Su regularidad le ha colocado cuarto en el Torneo Euskaldun y disfruta de cada carrera como ciclista tras una trayectoria deportiva multidisciplinar: «Siempre he sido un loco de todos los deportes. En la escuela practicaba de todo en el deporte escolar y en infantiles compaginé baloncesto y atletismo hasta que en cadetes en atletismo nos dijeron que había que meter más entrenos y me decidí por el baloncesto porque tenía más amigos».
Jugó hasta los 23 años en el equipo de Tolosa sin olvidarse del atletismo con cuatro Behobias en las que acabó entre 1:16 y 1:20 «saliendo seis veces a correr y con lo que me entrenaba de baloncesto».
Mientras corría y encestaba canastas crecía su afición por el ciclismo: «Desde pequeño me ha encantado. Tenía una bici vieja en casa. Daba tres o cuatro vueltas en verano y siempre me fallaba algo, se me estropeaba. Tenía ese gusanillo y hace tres años decidí que el basket no era lo mío. Llegué al primer equipo de Tolosa, pero no destacaba. Quería cambiar y tener más libertad y mientras estudiaba Ingeniería de la Energía y hacía un master en Mondragón Unibersitatea hacía prácticas por la mañana y estudiaba por las tardes y con los ahorrillos me compré la primera bici de aluminio hace tres años de gama baja y empecé a salir con los amigos y veía que andaba mejor que ellos».
El confinamiento, clave
El confinamiento, como para otros muchos, le llevó a engancharse definitivamente a la bicicleta: «Me compré un rodillo, empecé a ver entrenamientos, a motivarme, andaba cada vez más y decidí hacer alguna marcha cicloturista.
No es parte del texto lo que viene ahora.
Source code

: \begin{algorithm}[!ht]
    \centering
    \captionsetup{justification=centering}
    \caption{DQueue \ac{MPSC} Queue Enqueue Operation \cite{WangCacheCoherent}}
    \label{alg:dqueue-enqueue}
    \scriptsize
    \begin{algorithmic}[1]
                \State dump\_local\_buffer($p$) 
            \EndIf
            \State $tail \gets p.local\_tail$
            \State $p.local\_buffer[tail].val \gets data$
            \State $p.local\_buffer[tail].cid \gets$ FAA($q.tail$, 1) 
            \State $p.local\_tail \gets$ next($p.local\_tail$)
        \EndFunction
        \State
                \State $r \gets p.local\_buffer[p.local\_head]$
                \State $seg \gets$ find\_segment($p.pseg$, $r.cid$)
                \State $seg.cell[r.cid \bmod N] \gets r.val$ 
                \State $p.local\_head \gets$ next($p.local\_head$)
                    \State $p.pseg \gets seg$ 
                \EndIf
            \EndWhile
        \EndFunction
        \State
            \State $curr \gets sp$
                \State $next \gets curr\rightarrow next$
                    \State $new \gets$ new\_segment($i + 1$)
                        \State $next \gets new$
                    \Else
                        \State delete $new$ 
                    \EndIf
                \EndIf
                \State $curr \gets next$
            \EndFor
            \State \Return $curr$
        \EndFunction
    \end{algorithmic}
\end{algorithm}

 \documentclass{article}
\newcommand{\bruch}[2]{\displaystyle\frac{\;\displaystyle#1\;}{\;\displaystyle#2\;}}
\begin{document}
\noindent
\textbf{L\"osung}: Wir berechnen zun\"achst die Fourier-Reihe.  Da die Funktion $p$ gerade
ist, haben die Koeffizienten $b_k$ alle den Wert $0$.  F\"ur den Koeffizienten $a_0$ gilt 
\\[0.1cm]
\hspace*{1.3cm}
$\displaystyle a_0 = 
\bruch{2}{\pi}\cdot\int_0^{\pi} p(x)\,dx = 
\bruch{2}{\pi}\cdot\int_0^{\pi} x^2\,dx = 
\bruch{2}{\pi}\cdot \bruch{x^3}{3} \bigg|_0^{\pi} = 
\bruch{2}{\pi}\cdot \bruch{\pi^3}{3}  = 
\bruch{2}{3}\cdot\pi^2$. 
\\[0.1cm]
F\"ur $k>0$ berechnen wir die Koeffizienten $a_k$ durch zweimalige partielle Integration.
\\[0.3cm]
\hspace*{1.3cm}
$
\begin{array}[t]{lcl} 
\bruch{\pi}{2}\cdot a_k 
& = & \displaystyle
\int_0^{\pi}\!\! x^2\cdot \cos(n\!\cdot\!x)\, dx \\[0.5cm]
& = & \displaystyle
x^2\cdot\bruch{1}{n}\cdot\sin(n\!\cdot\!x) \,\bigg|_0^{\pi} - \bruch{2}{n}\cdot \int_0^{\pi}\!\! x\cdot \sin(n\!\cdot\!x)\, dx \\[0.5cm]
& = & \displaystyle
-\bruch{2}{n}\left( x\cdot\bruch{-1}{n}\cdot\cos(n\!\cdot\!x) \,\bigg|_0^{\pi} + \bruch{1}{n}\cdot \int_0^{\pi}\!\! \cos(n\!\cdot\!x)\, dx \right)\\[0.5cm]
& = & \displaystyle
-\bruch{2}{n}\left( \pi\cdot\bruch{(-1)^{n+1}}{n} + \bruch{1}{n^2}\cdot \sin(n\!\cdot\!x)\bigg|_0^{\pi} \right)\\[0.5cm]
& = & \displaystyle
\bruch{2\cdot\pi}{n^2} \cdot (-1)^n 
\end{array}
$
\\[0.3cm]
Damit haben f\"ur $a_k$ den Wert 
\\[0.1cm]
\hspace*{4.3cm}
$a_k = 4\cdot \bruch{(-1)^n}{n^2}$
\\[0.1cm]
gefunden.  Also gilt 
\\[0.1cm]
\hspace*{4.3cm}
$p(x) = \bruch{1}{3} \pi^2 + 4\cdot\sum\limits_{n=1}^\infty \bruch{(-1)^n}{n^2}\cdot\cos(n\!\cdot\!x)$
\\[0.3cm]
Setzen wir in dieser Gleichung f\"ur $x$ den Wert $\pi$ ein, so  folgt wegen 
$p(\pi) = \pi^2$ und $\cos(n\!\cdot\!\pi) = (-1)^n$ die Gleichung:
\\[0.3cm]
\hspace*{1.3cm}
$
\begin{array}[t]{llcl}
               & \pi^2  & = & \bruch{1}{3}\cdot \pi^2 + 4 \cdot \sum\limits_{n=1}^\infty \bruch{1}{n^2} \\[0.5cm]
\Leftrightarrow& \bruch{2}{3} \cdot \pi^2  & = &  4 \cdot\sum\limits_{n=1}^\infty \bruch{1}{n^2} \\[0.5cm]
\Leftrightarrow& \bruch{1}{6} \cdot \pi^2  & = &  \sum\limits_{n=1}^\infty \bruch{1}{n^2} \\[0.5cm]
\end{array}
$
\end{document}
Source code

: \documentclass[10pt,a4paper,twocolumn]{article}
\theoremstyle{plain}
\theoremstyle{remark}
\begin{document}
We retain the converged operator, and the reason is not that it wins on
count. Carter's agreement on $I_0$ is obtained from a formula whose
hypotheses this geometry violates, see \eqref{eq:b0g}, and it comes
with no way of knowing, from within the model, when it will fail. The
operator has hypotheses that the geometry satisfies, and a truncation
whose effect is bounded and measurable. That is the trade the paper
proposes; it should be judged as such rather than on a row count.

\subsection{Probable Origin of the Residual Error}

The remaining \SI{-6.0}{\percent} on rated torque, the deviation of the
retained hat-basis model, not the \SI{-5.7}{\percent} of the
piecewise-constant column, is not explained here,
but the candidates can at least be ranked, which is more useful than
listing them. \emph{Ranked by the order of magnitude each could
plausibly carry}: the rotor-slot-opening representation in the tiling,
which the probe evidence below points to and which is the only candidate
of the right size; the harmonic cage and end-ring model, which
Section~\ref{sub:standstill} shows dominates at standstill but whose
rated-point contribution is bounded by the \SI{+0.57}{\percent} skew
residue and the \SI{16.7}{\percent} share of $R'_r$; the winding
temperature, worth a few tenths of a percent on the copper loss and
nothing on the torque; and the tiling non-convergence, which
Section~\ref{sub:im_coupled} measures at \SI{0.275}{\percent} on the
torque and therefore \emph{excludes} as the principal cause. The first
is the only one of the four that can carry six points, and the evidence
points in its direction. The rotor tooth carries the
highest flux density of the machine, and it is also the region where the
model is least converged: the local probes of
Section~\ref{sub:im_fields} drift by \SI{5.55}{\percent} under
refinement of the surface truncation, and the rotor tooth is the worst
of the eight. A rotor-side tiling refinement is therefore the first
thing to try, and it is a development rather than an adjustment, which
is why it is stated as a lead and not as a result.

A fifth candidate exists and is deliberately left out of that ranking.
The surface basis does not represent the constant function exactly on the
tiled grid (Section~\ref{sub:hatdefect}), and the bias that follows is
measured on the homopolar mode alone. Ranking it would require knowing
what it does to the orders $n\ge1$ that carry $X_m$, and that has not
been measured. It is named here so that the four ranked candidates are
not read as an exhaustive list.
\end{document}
El año pasado me compré ya una bici de carbono de gama media-alta, la que utilizo ahora. Me apunté a marchas cicloturistas en Andorra, dos en Donostia y la Quebrantahuesos y vi que acababa a un minuto del primero y me entró el gusanillo de la competición. Algunos amigos de mi hermano que competían en aficionados me dijeron que si probaba andaría bastante bien».
No tuvo mucho tiempo para decidirse: «Vi que era el último año que podía competir en Euskadi y decidí probar. Empecé en Zumaia como independiente a ir a las carreras solo. Desde la primera vi que llegaba sin fuerzas, pero entraba en el grupo de adelante y a principios de abril, tras ser undécimo en Amorebieta, me contactó Café Baqué. Me dijeron que normalmente no cogían ningún élite, pero me ofrecieron formar parte del equipo al ver que andaba bien y que les faltaba gente por tener varios lesionados. Les dije que por supuesto, mejor que andar solo. Desde que estoy en el equipo he acabado todas las carreras del Euskaldun en el Top 10».
Así ha sido octavo en Lazkao, séptimo en Ereño, quinto en Iturmendi, noveno en Beasain y octavo en Ataun antes de ganar el sábado en Berriatua.
«El primer sorprendido soy yo»
Ante este rendimiento reconoce que «el primer sorprendido soy yo. Mi objetivo a principios de año era intentar acabar las carreras. Escuchaba que eran muy duras y que la mitad del pelotón se retiraba. Empecé por probar sin ninguna expectativa, pero cada carrera estaba más adelante, me veía mejor y llegaba con más fuerza y al final ha llegado la primera victoria».
De su triunfo en Berriatua destaca que «era una gran oportunidad porque el Laboral estaba en el Giro y otros en Cantabria y en Castellón. Faltaban muchos de los que suelen disputar las carreras y tenía opciones, aunque Caja Rural venía con el etíope Mulu Kinfe Hailemichael y sabía que era difícil, pero era consciente de que tenía una oportunidad».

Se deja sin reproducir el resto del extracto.